Nog twee dagen later, op zaterdag 13 april, gaan zijn broer Frans met zijn zoon Albert (de andere schilder in de familie) naar het gemeentehuis in Elsene om aangifte te doen. Frans is dan al gepensioneerd; zijn zoon werkt als hoofdvertaler op het ministerie van Justitie.

 

De volgende dagen staat het nieuws in zowat alle kranten, zowel in binnen als buitenland: Algemeen Handelsblad, De Gentenaar, De Standaard, De Telegraaf, Gazet van Antwerpen, Gazette de Charleroi, Het Laatste Nieuws, Het Nieuws van den Dag, Het Nieuwsblad, Het Volk, La Dernière Heure, La Meuse, La Nation Belge, Le Soir, Le Vingtième Siècle, L’Etoile Belge, Vers l’Avenir, De Schelde, Het Vaderland, Le Peuple, Excelsior, La Wallonie, Le Temps, De Geldersche en Nijmeegsche Courant, El Tiempo ....

 

Terwijl de meeste kranten de voorgekauwde berichtjes gewoon overnemen – getuige het stukje over de lang aanslepende hartkwaal waar La Dernière Heure als eerste naar verwees – of gewoon wat verzinnen – de schilder die vooral in de Kempen actief was – zijn er ook recensenten die in eer en geweten zeggen wat ze denken.

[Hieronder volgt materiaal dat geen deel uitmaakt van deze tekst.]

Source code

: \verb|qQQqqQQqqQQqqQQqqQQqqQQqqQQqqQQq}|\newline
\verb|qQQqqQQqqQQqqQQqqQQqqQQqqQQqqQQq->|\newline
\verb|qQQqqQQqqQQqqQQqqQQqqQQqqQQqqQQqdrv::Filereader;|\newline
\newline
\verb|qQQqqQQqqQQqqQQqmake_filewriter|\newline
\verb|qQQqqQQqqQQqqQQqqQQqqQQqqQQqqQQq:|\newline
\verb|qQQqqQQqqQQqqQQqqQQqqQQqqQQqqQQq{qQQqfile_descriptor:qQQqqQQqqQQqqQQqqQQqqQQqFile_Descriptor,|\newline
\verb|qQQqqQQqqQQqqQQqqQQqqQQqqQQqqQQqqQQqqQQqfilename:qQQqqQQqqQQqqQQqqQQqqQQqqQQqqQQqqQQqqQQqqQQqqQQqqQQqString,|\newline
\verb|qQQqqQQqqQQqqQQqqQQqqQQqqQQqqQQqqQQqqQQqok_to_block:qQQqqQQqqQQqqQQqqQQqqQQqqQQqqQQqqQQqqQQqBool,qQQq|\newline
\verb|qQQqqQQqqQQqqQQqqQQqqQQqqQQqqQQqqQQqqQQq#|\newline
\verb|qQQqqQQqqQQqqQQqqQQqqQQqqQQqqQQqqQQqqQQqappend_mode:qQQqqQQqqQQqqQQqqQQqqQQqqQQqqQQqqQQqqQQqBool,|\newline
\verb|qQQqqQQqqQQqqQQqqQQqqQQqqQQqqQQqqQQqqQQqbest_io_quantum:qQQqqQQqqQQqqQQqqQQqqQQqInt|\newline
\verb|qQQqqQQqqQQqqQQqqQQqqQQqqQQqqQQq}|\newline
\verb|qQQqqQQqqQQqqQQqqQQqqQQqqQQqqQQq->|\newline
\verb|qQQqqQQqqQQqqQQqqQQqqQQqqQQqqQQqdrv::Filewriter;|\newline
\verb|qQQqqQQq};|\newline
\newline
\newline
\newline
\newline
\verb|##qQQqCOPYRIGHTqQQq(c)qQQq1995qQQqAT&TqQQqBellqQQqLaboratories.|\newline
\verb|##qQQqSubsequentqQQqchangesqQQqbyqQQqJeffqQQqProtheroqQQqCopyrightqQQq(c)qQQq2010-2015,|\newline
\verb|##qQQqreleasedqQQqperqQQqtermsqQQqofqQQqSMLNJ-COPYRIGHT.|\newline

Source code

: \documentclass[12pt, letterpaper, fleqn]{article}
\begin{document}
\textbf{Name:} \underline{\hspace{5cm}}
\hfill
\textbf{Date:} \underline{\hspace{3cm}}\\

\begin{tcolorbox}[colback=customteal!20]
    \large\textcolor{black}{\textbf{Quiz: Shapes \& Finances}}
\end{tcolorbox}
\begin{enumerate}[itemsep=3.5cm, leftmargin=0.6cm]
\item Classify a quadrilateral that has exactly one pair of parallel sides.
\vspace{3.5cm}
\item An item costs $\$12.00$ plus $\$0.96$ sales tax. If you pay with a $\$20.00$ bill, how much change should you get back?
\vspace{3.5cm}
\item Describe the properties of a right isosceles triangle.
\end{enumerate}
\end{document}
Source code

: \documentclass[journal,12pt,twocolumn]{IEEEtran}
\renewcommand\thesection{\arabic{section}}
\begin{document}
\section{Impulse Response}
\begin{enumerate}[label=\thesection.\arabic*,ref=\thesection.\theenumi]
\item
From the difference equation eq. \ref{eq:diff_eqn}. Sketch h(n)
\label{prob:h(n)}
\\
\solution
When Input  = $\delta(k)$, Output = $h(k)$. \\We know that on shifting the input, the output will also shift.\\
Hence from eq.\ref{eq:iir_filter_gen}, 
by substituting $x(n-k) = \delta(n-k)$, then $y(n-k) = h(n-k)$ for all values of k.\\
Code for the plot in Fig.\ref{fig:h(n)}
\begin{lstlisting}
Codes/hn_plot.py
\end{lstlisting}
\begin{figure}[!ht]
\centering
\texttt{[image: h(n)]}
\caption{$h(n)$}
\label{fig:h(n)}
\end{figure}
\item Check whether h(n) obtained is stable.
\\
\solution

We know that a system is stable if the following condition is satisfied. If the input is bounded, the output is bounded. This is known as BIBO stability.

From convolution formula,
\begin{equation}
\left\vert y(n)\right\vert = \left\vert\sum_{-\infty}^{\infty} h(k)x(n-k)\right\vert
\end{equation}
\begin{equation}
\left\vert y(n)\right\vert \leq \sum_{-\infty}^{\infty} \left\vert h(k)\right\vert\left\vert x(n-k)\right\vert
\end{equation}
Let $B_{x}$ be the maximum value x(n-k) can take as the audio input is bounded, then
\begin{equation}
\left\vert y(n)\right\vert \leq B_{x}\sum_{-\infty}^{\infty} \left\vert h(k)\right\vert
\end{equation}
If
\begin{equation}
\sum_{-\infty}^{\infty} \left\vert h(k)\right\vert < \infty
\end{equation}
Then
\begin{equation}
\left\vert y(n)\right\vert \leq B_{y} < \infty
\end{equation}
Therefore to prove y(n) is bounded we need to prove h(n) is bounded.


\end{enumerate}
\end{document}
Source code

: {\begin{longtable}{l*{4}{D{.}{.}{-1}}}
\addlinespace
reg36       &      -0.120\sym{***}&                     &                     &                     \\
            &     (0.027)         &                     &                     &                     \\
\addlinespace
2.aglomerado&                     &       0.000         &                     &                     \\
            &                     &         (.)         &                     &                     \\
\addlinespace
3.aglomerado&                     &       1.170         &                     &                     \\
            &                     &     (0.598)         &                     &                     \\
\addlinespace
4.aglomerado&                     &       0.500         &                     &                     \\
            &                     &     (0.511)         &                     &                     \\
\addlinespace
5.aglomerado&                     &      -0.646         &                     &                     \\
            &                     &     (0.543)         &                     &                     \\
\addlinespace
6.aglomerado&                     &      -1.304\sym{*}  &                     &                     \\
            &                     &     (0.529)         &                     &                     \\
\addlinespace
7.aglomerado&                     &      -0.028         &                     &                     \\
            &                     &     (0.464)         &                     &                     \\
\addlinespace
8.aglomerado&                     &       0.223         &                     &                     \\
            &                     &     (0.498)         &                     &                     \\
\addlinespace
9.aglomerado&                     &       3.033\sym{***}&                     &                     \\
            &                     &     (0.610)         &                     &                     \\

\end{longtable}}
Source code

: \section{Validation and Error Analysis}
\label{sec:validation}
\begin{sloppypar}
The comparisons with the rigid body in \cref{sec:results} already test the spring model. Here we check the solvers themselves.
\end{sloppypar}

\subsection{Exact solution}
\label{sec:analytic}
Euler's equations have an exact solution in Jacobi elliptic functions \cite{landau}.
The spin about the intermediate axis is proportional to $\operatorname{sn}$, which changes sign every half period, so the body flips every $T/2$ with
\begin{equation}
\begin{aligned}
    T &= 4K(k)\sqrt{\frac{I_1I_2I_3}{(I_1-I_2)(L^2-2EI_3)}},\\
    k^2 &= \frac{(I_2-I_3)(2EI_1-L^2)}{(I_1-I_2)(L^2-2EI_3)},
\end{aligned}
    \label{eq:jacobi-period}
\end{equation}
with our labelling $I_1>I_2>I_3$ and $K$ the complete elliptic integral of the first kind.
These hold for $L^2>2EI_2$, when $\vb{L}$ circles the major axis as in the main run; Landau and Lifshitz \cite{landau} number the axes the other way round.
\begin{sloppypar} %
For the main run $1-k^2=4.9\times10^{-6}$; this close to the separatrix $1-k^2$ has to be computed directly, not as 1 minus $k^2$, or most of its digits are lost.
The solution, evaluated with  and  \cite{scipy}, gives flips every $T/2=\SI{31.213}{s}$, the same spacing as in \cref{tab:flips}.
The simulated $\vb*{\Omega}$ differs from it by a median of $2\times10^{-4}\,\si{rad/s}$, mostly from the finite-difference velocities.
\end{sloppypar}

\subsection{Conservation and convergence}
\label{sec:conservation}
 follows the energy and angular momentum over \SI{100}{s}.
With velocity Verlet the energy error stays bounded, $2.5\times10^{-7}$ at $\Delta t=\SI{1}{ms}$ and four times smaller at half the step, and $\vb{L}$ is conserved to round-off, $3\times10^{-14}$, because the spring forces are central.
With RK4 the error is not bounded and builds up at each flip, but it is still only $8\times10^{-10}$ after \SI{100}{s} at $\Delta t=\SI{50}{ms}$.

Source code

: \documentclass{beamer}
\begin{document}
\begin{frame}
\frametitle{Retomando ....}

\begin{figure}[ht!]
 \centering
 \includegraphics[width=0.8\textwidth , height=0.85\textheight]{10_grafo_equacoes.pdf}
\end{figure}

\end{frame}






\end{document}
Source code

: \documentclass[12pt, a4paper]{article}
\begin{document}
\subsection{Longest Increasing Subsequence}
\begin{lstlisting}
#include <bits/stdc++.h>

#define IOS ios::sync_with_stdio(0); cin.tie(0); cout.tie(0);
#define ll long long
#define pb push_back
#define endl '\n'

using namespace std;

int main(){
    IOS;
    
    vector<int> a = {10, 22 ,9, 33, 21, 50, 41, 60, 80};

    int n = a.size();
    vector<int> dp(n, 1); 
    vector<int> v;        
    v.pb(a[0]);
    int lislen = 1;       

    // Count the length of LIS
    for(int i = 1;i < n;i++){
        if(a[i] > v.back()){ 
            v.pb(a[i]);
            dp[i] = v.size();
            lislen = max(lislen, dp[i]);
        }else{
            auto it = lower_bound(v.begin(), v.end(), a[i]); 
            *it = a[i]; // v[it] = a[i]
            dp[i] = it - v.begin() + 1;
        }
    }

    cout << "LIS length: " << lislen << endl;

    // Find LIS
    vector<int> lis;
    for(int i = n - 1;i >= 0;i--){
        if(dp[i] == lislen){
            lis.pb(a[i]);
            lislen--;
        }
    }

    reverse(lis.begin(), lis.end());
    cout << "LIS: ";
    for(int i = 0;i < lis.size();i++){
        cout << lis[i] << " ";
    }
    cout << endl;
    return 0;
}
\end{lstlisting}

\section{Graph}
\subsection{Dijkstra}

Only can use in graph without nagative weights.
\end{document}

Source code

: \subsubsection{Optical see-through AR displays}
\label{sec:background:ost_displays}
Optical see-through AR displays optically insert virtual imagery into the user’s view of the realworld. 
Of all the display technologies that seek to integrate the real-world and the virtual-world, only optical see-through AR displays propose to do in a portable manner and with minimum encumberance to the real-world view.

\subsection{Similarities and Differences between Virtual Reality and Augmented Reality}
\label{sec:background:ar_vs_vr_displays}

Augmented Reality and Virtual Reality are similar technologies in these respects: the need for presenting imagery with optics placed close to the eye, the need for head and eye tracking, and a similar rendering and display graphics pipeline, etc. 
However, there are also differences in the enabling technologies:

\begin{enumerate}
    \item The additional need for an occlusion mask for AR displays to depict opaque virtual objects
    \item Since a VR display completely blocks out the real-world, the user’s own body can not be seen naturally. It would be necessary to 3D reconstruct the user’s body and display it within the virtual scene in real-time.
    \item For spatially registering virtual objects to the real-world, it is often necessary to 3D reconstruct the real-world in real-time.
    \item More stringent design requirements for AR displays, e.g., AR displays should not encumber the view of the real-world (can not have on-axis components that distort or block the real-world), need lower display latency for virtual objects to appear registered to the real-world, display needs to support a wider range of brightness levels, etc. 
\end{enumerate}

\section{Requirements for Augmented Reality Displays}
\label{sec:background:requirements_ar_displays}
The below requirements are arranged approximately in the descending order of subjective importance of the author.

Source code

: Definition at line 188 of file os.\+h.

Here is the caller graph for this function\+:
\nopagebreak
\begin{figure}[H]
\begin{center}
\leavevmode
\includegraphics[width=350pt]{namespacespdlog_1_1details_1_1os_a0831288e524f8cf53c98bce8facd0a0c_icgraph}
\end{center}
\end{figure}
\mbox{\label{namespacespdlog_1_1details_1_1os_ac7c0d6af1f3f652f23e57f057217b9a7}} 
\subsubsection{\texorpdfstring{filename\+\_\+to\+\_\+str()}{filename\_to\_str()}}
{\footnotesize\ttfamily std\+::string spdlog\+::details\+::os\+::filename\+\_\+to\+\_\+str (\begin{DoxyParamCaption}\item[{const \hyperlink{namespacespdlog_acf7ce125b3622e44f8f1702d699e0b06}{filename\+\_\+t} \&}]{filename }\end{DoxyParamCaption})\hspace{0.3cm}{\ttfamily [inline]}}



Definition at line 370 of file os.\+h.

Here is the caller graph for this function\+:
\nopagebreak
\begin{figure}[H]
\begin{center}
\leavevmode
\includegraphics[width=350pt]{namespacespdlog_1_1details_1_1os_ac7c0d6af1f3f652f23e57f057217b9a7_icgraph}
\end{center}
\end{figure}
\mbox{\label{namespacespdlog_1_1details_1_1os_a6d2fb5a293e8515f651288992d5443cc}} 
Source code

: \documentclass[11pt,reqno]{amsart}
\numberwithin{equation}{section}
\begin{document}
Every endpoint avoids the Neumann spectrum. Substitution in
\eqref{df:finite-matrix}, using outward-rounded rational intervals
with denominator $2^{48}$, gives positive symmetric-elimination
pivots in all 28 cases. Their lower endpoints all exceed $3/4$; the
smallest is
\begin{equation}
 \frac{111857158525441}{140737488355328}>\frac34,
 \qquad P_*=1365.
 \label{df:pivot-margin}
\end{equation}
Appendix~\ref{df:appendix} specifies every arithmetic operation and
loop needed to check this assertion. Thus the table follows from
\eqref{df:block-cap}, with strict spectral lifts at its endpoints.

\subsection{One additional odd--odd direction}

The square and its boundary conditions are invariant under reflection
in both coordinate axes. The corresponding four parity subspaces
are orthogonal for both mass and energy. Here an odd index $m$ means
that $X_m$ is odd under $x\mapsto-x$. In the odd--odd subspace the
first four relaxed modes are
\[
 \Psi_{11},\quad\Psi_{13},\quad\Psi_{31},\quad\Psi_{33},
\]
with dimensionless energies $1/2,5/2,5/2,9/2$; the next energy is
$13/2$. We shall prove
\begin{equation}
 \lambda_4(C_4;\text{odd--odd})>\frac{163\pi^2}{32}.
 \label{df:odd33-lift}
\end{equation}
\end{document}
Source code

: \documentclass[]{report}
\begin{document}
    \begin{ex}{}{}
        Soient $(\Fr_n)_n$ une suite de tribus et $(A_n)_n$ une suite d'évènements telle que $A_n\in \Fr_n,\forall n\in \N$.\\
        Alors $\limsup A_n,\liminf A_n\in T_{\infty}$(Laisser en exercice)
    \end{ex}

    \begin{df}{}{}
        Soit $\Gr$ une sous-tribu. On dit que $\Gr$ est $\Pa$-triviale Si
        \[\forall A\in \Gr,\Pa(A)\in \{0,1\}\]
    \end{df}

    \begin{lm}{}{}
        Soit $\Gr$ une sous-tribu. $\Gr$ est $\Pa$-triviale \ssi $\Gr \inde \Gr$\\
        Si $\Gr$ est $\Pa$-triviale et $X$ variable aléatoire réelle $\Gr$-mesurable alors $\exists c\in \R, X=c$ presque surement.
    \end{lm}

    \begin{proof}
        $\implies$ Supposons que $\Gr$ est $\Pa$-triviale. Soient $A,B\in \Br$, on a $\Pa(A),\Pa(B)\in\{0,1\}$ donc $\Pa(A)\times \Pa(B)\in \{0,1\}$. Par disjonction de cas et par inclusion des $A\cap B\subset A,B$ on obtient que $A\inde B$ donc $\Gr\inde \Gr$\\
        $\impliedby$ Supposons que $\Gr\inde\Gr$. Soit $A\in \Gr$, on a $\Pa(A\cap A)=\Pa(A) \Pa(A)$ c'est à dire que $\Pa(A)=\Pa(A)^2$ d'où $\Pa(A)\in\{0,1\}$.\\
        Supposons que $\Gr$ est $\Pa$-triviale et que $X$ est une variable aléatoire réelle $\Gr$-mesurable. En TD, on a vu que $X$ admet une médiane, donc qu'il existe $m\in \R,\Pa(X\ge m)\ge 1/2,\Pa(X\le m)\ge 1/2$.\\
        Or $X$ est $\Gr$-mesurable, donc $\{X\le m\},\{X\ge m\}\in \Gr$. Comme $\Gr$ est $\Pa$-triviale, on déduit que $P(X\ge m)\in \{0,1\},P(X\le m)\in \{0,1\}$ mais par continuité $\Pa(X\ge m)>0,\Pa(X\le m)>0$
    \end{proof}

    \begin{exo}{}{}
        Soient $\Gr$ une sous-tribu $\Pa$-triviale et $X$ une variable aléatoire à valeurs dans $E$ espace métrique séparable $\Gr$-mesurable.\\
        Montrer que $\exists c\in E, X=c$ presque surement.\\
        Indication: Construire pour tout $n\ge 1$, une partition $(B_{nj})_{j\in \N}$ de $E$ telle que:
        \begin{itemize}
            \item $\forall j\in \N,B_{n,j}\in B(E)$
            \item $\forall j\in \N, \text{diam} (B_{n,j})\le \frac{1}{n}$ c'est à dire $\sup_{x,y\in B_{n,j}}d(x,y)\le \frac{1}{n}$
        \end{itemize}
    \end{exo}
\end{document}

13.04.1935  |   L’ÉTOILE BELGE

 

14.04.1935  |   LE PEUPLE – LA WALLONIE


De recensent van La Libre Belgique schetst in een paar lijntjes het (on)geluk dat Jef Leempoels had om zijn meesterwerk al vrij vroeg in zijn carrière te schilderen.

14.04.1935  |   LA LIBRE BELGIQUE

 


16.04.1935  |   LA DERNIÈRE HEURE


Een paar dagen na zijn begrafenis vindt een journalist van Vooruit dat hij en niemand anders de finale versie van de waarheid mag geven… Jef Leempoels zelf is voor een dergelijke faux-pas ooit nog publiekelijk aan de schandpaal genageld.

20.04.1935  |   VOORUIT

 

En dat het duidelijk mag zijn : wie Leempoels niet kon uitstaan bij leven, zal niet van gedachten veranderen nu hij dood is. Tot die groep behoort o.a. Louis Pierard, die dat nog eens laat blijken in een artikeltje over Pierre De Soete.

05.05.1935  |   LE PEUPLE

 


Jef Leempoels en Georgette van Huele liggen samen begraven op het kerkhof in Elsene, in de grafkelder 4999 op rij O1. In tegenstelling tot de vrij opvallende grafmonumenten van een aantal andere artiesten, ligt Jef onder een eenvoudige steen, zonder verdere aanduiding van wie hij was of wat hij gedaan heeft.

 

Eigenaardig genoeg was dat deel van het kerkhof nog niet ingericht toen Jef Leempoels overleed. Hij werd in eerste instantie begraven in wachtkelder 19 en pas op 4 september 1935, bijna vijf maanden later, overgebracht naar zijn laatste rustplaats.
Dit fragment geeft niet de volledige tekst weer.